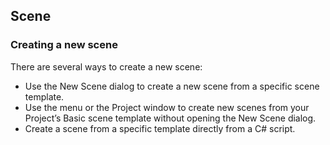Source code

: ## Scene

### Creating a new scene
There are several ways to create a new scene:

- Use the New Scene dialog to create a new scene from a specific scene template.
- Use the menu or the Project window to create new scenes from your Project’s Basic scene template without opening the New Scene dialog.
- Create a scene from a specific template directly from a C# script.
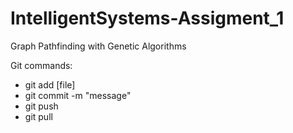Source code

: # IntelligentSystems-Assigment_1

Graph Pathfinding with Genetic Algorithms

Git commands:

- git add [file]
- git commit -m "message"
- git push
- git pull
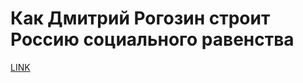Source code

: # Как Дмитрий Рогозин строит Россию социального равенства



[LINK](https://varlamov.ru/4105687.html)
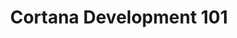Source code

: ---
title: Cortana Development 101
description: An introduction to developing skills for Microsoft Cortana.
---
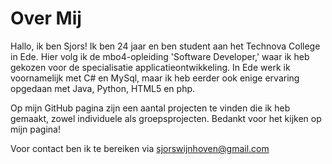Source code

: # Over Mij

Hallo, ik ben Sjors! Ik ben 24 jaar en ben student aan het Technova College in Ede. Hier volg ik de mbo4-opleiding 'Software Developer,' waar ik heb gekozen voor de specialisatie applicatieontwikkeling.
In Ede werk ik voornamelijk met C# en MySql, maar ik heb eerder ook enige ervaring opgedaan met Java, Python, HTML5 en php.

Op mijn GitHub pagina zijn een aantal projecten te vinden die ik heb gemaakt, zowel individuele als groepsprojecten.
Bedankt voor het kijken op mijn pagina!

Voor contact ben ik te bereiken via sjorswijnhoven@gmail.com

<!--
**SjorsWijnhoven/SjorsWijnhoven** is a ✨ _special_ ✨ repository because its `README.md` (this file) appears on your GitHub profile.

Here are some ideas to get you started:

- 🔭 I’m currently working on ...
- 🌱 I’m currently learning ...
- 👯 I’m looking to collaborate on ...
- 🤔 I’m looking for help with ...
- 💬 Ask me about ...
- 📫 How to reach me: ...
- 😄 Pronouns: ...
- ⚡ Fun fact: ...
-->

• **REQUIRED ACTION**: Look through the entries above for the word "dialog". Copy every line where it shows up.

• **YOUR SOLUTION**:
- Use the New Scene dialog to create a new scene from a specific scene template.
- Use the menu or the Project window to create new scenes from your Project’s Basic scene template without opening the New Scene dialog.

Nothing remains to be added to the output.